Bolsinger observed that church leaders often say that seminary didn’t prepare them for what they are doing now. He said that in making necessary adaptations, church leaders should remember that people don’t fear change—they fear loss.
To allay that fear, Bolsinger suggests that it’s key to learn what your core value is. “We must be clear about what we must hold onto no matter what, and in every congregation that’s slightly different.”
“When we are on mission, the church is at its best,” Bolsinger stated. “If we want to go back to the glory days, we will be less than God wants us to be. God is taking you into uncharted territory to transform you,” he concluded.
The previous morning, two BGAV pastors were featured speakers. Allen Jessee, lead pastor of Highlands Fellowship, a multi-site congregation in southwest Virginia and eastern Tennessee, encouraged attendees to “Take a Risk” as he preached on the parable of the Good Samaritan from Luke 10.
“Someone doesn’t have to think like you in order to help you,” he challenged. “Maybe the Lord is trying to get our attention; maybe he’s going to use people very different from us to help us.” He concluded, “Let’s work together. I’m convinced the best is yet to come.”

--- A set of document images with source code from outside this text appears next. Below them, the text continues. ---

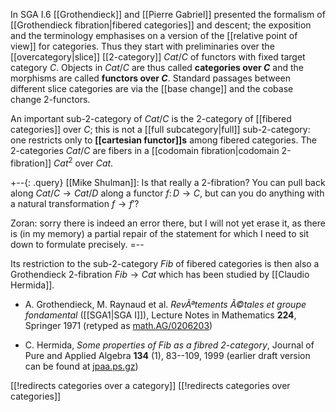 In SGA I.6 [[Grothendieck]] and [[Pierre Gabriel]] presented the formalism of [[Grothendieck fibration|fibered categories]] and descent; the exposition and the terminology emphasises on a version of the [[relative point of view]] for categories. Thus they start with preliminaries over the [[overcategory|slice]] [[2-category]] $Cat/C$ of functors with fixed target category $C$. Objects in $Cat/C$ are thus called **categories over $C$** and the morphisms are called **functors over $C$**. Standard passages between different slice categories are via the [[base change]] and the cobase change 2-functors. 

An important sub-2-category of $Cat/C$ is the 2-category of [[fibered categories]] over $C$; this is not a [[full subcategory|full]] sub-2-category: one restricts only to **[[cartesian functor]]s** among fibered categories. The 2-categories $Cat/C$ are fibers in a [[codomain fibration|codomain 2-fibration]] $Cat^2$ over $Cat$.

+--{: .query}
[[Mike Shulman]]: Is that really a 2-fibration?  You can pull back along $Cat/C \to Cat/D$ along a functor $f\colon D\to C$, but can you do anything with a natural transformation $f\to f'$?

Zoran: sorry there is indeed an error there, but I will not yet erase it, as there is (in my memory) a partial repair of the statement for which I need to sit down to formulate precisely. 
=--

Its restriction to the sub-2-category $Fib$ of fibered categories is then also a Grothendieck 2-fibration $Fib\to Cat$ which has been studied by [[Claudio Hermida]]. 

* A. Grothendieck, M. Raynaud et al. _RevÃªtements Ã©tales et groupe fondamental_ ([[SGA1|SGA I]]), Lecture Notes in Mathematics __224__, Springer 1971 (retyped as [math.AG/0206203](http://arxiv.org/abs/math/0206203))

* C. Hermida, _Some properties of $Fib$ as a fibred 2-category_, Journal of Pure and Applied Algebra __134__ (1), 83--109, 1999 (earlier draft version can be found at [jpaa.ps.gz](http://maggie.cs.queensu.ca/chermida/papers/jpaa.ps.gz))


[[!redirects categories over a category]]
[[!redirects categories over categories]]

Kristin Adkins Whitesides, senior pastor of First Baptist Church of Winchester, VA, preached about “When the Bible Sets Us Free,” focusing on the story of Philip and the eunuch from Acts 8. “As a eunuch, he was forbidden to enter the temple of the Lord in Jerusalem, finding himself outside, excluded, different, alone,” she explained. “The eunuch grappled with scripture much like we do. Is he welcomed inside the house of God, or is he not?”
“Philip assures the eunuch that Jesus not only knows his suffering—he took it on,” she continued. “Christ walks beside us; he is resurrected, and he rewrites our endings.” She told of how Philip baptized the eunuch. “But the story never truly ends with baptism. We’re swept up in a story larger than our own. The story includes characters who surprise us: strangers on wilderness roads. God incorporates us all into his story of grace. Our story’s beginning and end will be written by God’s love, and that is the Good News.”
Two more BGAV preachers were featured at Tuesday evening’s worship. Valerie Carter, executive director of Woman’s Missionary Union of Virginia, delivered a message titled, “For Real?” in which she drew upon Luke 7, exploring the different ways people responded to Jesus—those who’d been waiting for his arrival. They were asking, “Is Jesus for real? Is he the real Messiah, or should we wait for someone else?” She likened that to the question people are asking now, “Is church for real? Is it a sham, or is it something else?”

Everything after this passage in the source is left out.